With the Katrina anniversary come and gone, it's unclear how quickly poverty will recede from public debate. But in New York City, it was yanked back to center stage by yesterday's announcement of the findings of a high-profile antipoverty commission chartered by Mayor Michael Bloomberg.
Taking on poverty at the local level is a bold proposition--not least because much of the funding for antipoverty initiatives comes from the feds. It's also an increasingly necessary approach as the federal government further abdicates responsibility for doing so, and funding correspondingly recedes. As such, the experiment in New York helps illuminate a couple important ideas about contemporary poverty--and government's role in alleviating it.
At first glance, you won't find much that's surprising in the suggested policy changes, which push for aiding three discrete groups--the working poor, young people aged 16-24, and children under six years of age. The suggestions here are all fairly sound, relying heavily on Bloomberg's healthy obsession with measuring progress and targeting efforts accordingly. It's also worth noting that the suggestions reflect policies that (mostly) have been tested elsewhere and/or been urged by policy wonks for some time.
Yet there is a real shocker in there, if you know where to look: Not at the policies, per se, but at the philosophies undergirding them.
Stealth radical solution number one is to establish an online screening process, accessible from any internet connection, where people can input basic information about themselves and see what public programs they might qualify for--and how much aid they're likely to receive.
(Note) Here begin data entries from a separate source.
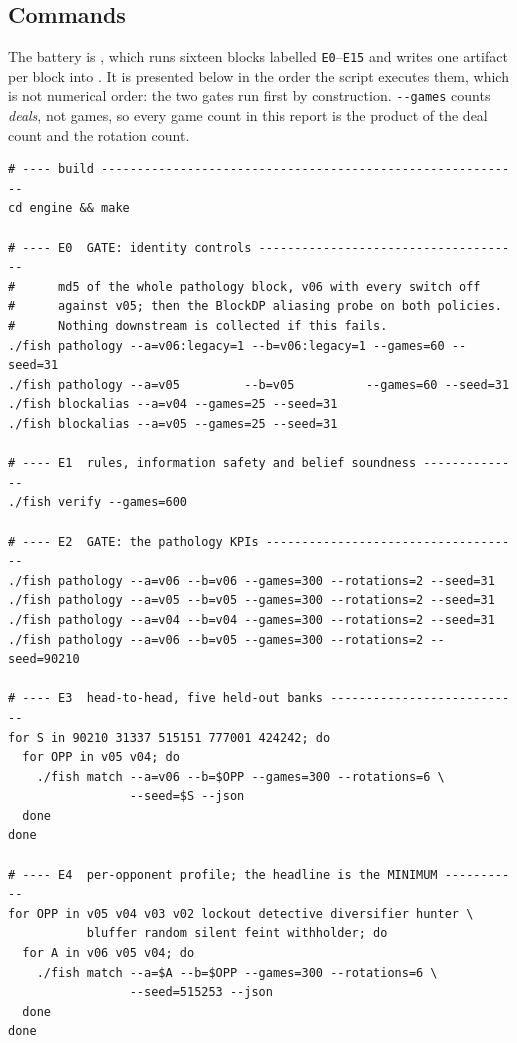 \subsection{Commands}
\label{app:repro-commands}

The battery is , which runs sixteen blocks
labelled \texttt{E0}--\texttt{E15} and writes one artifact per block into
. It is presented below in the order the script
executes them, which is not numerical order: the two gates run first by
construction. \texttt{-{}-games} counts \emph{deals}, not games, so every game
count in this report is the product of the deal count and the rotation count.

\begin{verbatim}
# ---- build -----------------------------------------------------------
cd engine && make

# ---- E0  GATE: identity controls -------------------------------------
#      md5 of the whole pathology block, v06 with every switch off
#      against v05; then the BlockDP aliasing probe on both policies.
#      Nothing downstream is collected if this fails.
./fish pathology --a=v06:legacy=1 --b=v06:legacy=1 --games=60 --seed=31
./fish pathology --a=v05         --b=v05          --games=60 --seed=31
./fish blockalias --a=v04 --games=25 --seed=31
./fish blockalias --a=v05 --games=25 --seed=31

# ---- E1  rules, information safety and belief soundness --------------
./fish verify --games=600

# ---- E2  GATE: the pathology KPIs ------------------------------------
./fish pathology --a=v06 --b=v06 --games=300 --rotations=2 --seed=31
./fish pathology --a=v05 --b=v05 --games=300 --rotations=2 --seed=31
./fish pathology --a=v04 --b=v04 --games=300 --rotations=2 --seed=31
./fish pathology --a=v06 --b=v05 --games=300 --rotations=2 --seed=90210

# ---- E3  head-to-head, five held-out banks ---------------------------
for S in 90210 31337 515151 777001 424242; do
  for OPP in v05 v04; do
    ./fish match --a=v06 --b=$OPP --games=300 --rotations=6 \
                 --seed=$S --json
  done
done

# ---- E4  per-opponent profile; the headline is the MINIMUM -----------
for OPP in v05 v04 v03 v02 lockout detective diversifier hunter \
           bluffer random silent feint withholder; do
  for A in v06 v05 v04; do
    ./fish match --a=$A --b=$OPP --games=300 --rotations=6 \
                 --seed=515253 --json
  done
done


\end{verbatim}
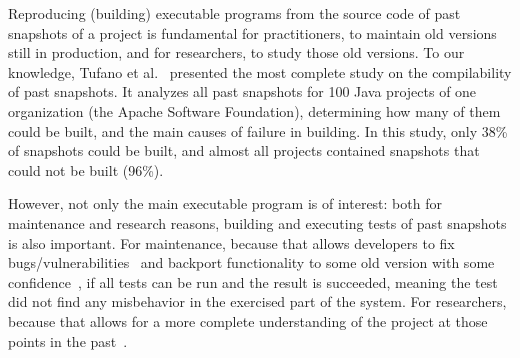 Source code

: 
Reproducing (building) executable programs from the source code of past snapshots
 of a project is fundamental for practitioners, to maintain old versions still in production, and for researchers, to study those old versions. 
To our knowledge, Tufano et al.~\cite{tufano2017there} presented the most complete study on the compilability of past snapshots.
It analyzes all past snapshots for 100 Java projects of one organization (the Apache Software Foundation), determining how many of them could be built, and the main causes of failure in building. 
In this study, only 38\% of snapshots could be built, and almost all projects contained snapshots that could not be built (96\%).

However, not only the main executable program is of interest: both for maintenance and research reasons, building and executing tests of past snapshots is also important. 
For maintenance, because that allows developers to fix bugs/vulnerabilities~\cite{bartelsoftware} and backport functionality to some old version with some confidence~\cite{tian2017mining}, if all tests can be run and the result is succeeded, meaning the test did not find any misbehavior in the exercised part of the system. 
For researchers, because that allows for a more complete understanding of the project at those points in the past~\cite{santos2019mind}.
That way, people can spend a few hours checking out what programs they ought to go to the bother of applying for (many require in-person interviews and extensive application processes).
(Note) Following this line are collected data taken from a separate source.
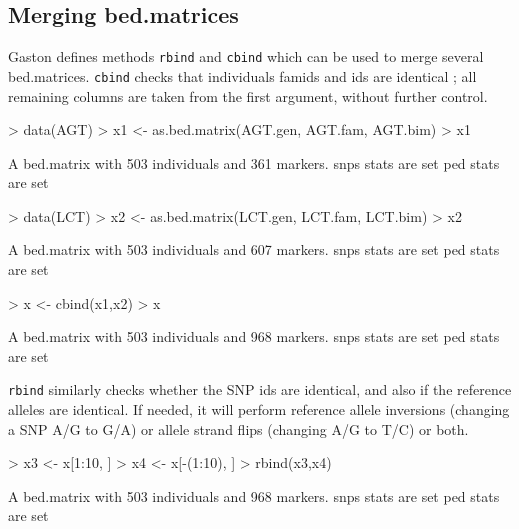 \documentclass{article}
\renewenvironment{Schunk}{\vspace{\topsep}}{\vspace{\topsep}}
\begin{document}
\subsection{Merging bed.matrices}

  Gaston defines methods \verb!rbind! and \verb!cbind! which can be used to merge several
  bed.matrices. \verb!cbind! checks that individuals famids and ids are identical ; all remaining
  columns are taken from the first argument, without further control.

\begin{Schunk}
\begin{Sinput}
> data(AGT)
> x1 <- as.bed.matrix(AGT.gen, AGT.fam, AGT.bim)
> x1
\end{Sinput}
\begin{Soutput}
A bed.matrix with 503 individuals and 361 markers.
snps stats are set
ped stats are set
\end{Soutput}
\begin{Sinput}
> data(LCT)
> x2 <- as.bed.matrix(LCT.gen, LCT.fam, LCT.bim)
> x2
\end{Sinput}
\begin{Soutput}
A bed.matrix with 503 individuals and 607 markers.
snps stats are set
ped stats are set
\end{Soutput}
\begin{Sinput}
> x <- cbind(x1,x2)
> x
\end{Sinput}
\begin{Soutput}
A bed.matrix with 503 individuals and 968 markers.
snps stats are set
ped stats are set
\end{Soutput}
\end{Schunk}

  \verb!rbind! similarly checks whether the SNP ids are identical, and also if the reference
  alleles are identical. If needed, it will perform reference allele inversions (changing a SNP
  A/G to G/A) or allele strand flips (changing A/G to T/C) or both.

\begin{Schunk}
\begin{Sinput}
> x3 <- x[1:10, ]
> x4 <- x[-(1:10), ]
> rbind(x3,x4)
\end{Sinput}
\begin{Soutput}
A bed.matrix with 503 individuals and 968 markers.
snps stats are set
ped stats are set
\end{Soutput}
\end{Schunk}


\end{document}
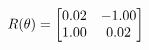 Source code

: \documentclass[preview]{standalone}
\begin{document}
\begin{align*}
\special{dvisvgm:raw <g id='unique000'>}R(\theta) = \begin{bmatrix}0.02 & -1.00\\1.00 & 0.02\end{bmatrix}\special{dvisvgm:raw </g>}
\end{align*}
\end{document}
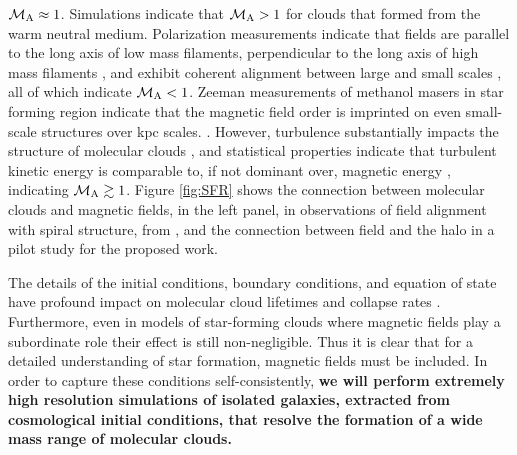 $\mathcal{M_{\rm{A}}}\approx 1$.  Simulations \citep{deAvillez05, Kritsuk11c}
 indicate that
$\mathcal{M_{\rm{A}}}>1$ for clouds that formed from the warm neutral medium. 
Polarization
measurements indicate that fields are parallel to the long axis of low mass
filaments, 
perpendicular to the long axis of high mass filaments \citep{Li13}, and exhibit coherent
alignment between large and small scales \citep{Li09}, all of which indicate
$\mathcal{M_{\rm{A}}}<1$.
Zeeman measurements of methanol masers in star forming
region indicate that the
magnetic field order is imprinted on even small-scale structures over kpc
scales.
\citep{Green12}.  
However,
 turbulence substantially impacts the
structure of molecular clouds \citep[see, e.g.,][]{Elmegreen04, MacLow04}, and statistical
properties indicate that turbulent kinetic energy is comparable to, if not dominant over,
magnetic energy \citep{Padoan04, Heyer12}, indicating $\mathcal{M_{\rm{A}}}\gtrsim 1$.
Figure \ref{fig:SFR} shows the connection between molecular clouds and magnetic
fields, in the left panel, in observations of field alignment with spiral
structure, from \citet{2011Natur.479..499L}, and the connection between field
and the halo in a pilot study for the proposed work.

 The details of the initial conditions, boundary conditions, and
equation of state have profound impact on molecular cloud lifetimes and collapse rates
\citep{Federrath12, Collins12, Rey-Raposo14}.
Furthermore, even in
models of star-forming clouds where magnetic fields play a subordinate role their
effect is still non-negligible.  
Thus it is clear that for a
detailed understanding of star formation, magnetic fields must be included.
In order to capture these conditions self-consistently, \textbf{we will
perform extremely high resolution simulations of
isolated galaxies, extracted from cosmological initial conditions, that resolve the formation of a wide mass range of
molecular clouds.} 




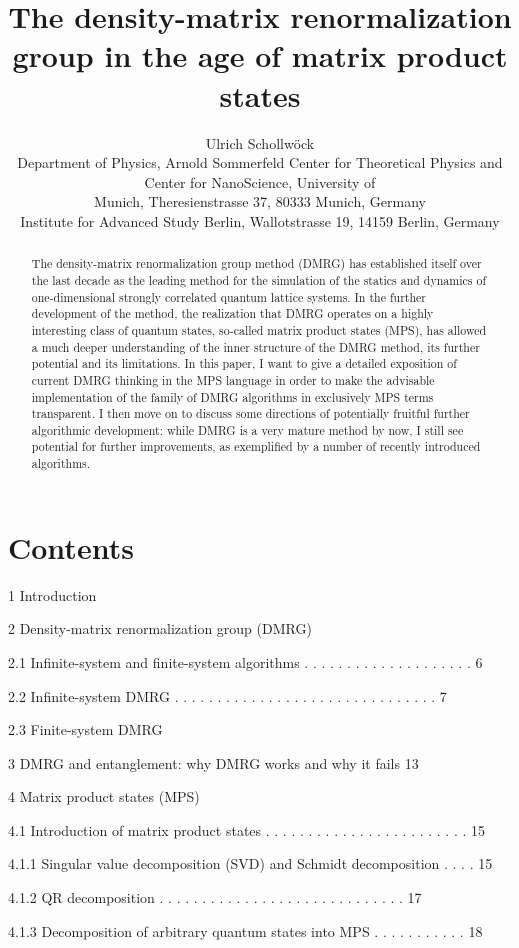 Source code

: \documentclass[12pt]{article}
\title{The density-matrix renormalization group in the age of matrix product states }
\author{Ulrich Schollwöck\\
Department of Physics, Arnold Sommerfeld Center for Theoretical Physics and Center for NanoScience, University of\\
Munich, Theresienstrasse 37, 80333 Munich, Germany\\
Institute for Advanced Study Berlin, Wallotstrasse 19, 14159 Berlin, Germany}
\date{}
\begin{document}
\maketitle


\begin{abstract}
The density-matrix renormalization group method (DMRG) has established itself over the last decade as the leading method for the simulation of the statics and dynamics of one-dimensional strongly correlated quantum lattice systems. In the further development of the method, the realization that DMRG operates on a highly interesting class of quantum states, so-called matrix product states (MPS), has allowed a much deeper understanding of the inner structure of the DMRG method, its further potential and its limitations. In this paper, I want to give a detailed exposition of current DMRG thinking in the MPS language in order to make the advisable implementation of the family of DMRG algorithms in exclusively MPS terms transparent. I then move on to discuss some directions of potentially fruitful further algorithmic development: while DMRG is a very mature method by now, I still see potential for further improvements, as exemplified by a number of recently introduced algorithms.
\end{abstract}

\section*{Contents}
1 Introduction

2 Density-matrix renormalization group (DMRG)

2.1 Infinite-system and finite-system algorithms . . . . . . . . . . . . . . . . . . . . 6

2.2 Infinite-system DMRG . . . . . . . . . . . . . . . . . . . . . . . . . . . . . . . 7

2.3 Finite-system DMRG

3 DMRG and entanglement: why DMRG works and why it fails 13

4 Matrix product states (MPS)

4.1 Introduction of matrix product states . . . . . . . . . . . . . . . . . . . . . . . . 15

4.1.1 Singular value decomposition (SVD) and Schmidt decomposition . . . . 15

4.1.2 QR decomposition . . . . . . . . . . . . . . . . . . . . . . . . . . . . . 17

4.1.3 Decomposition of arbitrary quantum states into MPS . . . . . . . . . . . 18
\end{document}

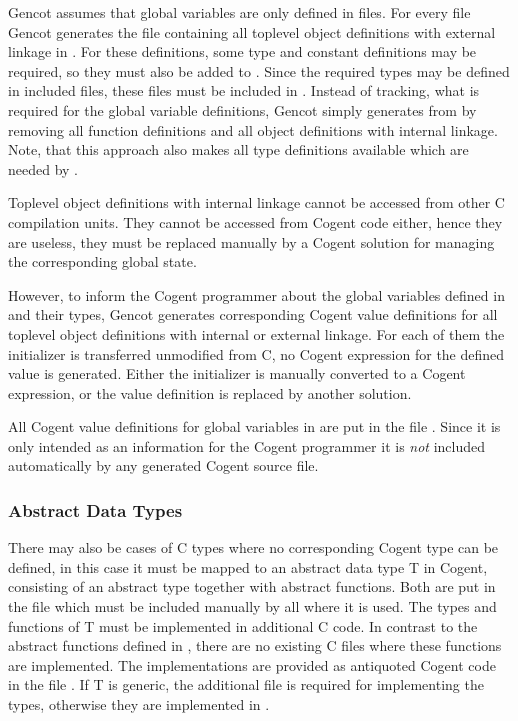 Gencot assumes that global variables are only defined in  files. For every file  Gencot generates
the file  containing all toplevel object definitions with external linkage in . For 
these definitions, some type and constant definitions may be required, so they must also be added to .
Since the required types may be defined in included  files, these files must be included in .
Instead of tracking, what is required for the global variable definitions, Gencot simply generates 
from  by removing all function definitions and all object definitions with internal linkage. Note, that
this approach also makes all type definitions available which are needed by .

Toplevel object definitions with internal linkage cannot be accessed from other C compilation units. They cannot be
accessed from Cogent code either, hence they are useless, they must be replaced manually by a Cogent solution for
managing the corresponding global state. 

However, to inform the Cogent programmer about the global variables defined in  and their types, Gencot 
generates corresponding Cogent value definitions for all toplevel object definitions with internal or external linkage. 
For each of them the initializer is transferred unmodified from C, no Cogent expression for the defined value is 
generated. Either the initializer is manually converted to a Cogent expression, or the value definition is replaced
by another solution. 

All Cogent value definitions for global variables in  are put in the file . Since it
is only intended as an information for the Cogent programmer it is \textit{not} included automatically by any generated
Cogent source file.

\subsubsection{Abstract Data Types}

There may also be cases of C types where no corresponding Cogent type can be defined, in this case it must be mapped to an 
abstract data type T in Cogent, consisting of an abstract type together with abstract functions. Both are put in 
the file  which must be included manually by all  where it is used. The types and 
functions of T must be implemented in additional C code. In contrast to the abstract functions defined in ,
there are no existing C files where these functions are implemented. The implementations are provided as antiquoted Cogent 
code in the file . If T is generic, the additional file  is required for 
implementing the types, otherwise they are implemented in .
It's easy to pooh-pooh this idea, given the lack of internet access and literacy in low-income communities, not to mention the fact that--as we all know--techie solutions can often get mired in techie problems. But step back and take a look at its premise: Public benefits should be convenient to access and easy to navigate. In New York City, as with other localities that pursued a conservative "work first" approach to welfare reform, the status quo has been to pursue "diversion"--to intentionally make benefits so onerous to receive and maintain that many people, whether through accident or frustration, leave the rolls. An intelligible online screening process doesn't just make it easier to get aid, but makes government less of a mean-spirited, stingy benefactor--and more of a willing one. What's more, the commission is looking to eventually execute applications online, in theory making it possible for people to bypass most of the rigamarole completely.
Surprise number two brings a little bit of Europe to American shores, by measuring relative poverty. (There was an excellent John Cassidy piece in the New Yorker earlier this year.) Basically, the city would begin defining poverty in relation to the median income--probably about 60-70 percent of it, as is the case in the United Kingdom. That's a sizeable shift. Federal guidelines currently define a family of four poor at about $18,800, no matter where you live. In New York City, the median income is $43,434 (family size unclear); a 70 percent of measure would set the poverty line at $30,403. What's more, the city wants to create a separate index of "economic opportunity" to measure well-being--characteristics that reflect "commonly held notions of poverty." In short, rather than restricting aid to as small and needy a group as possible--long a hallmark of American social policy--the city would, in theory, broaden its notion of poverty, and hence the people it serves.
Taken together, the two initiatives could suggest a new way to approach poverty in America, one that has its roots not in ideology or even ideals, but in simple pragmatism. At best, you might call it radical bureaucracy: Taking as a given that rather than eliminating government, we ought to make it function more smoothly, and while we're at it, offer help to people who might need only a little--as well as the ones who need a lot.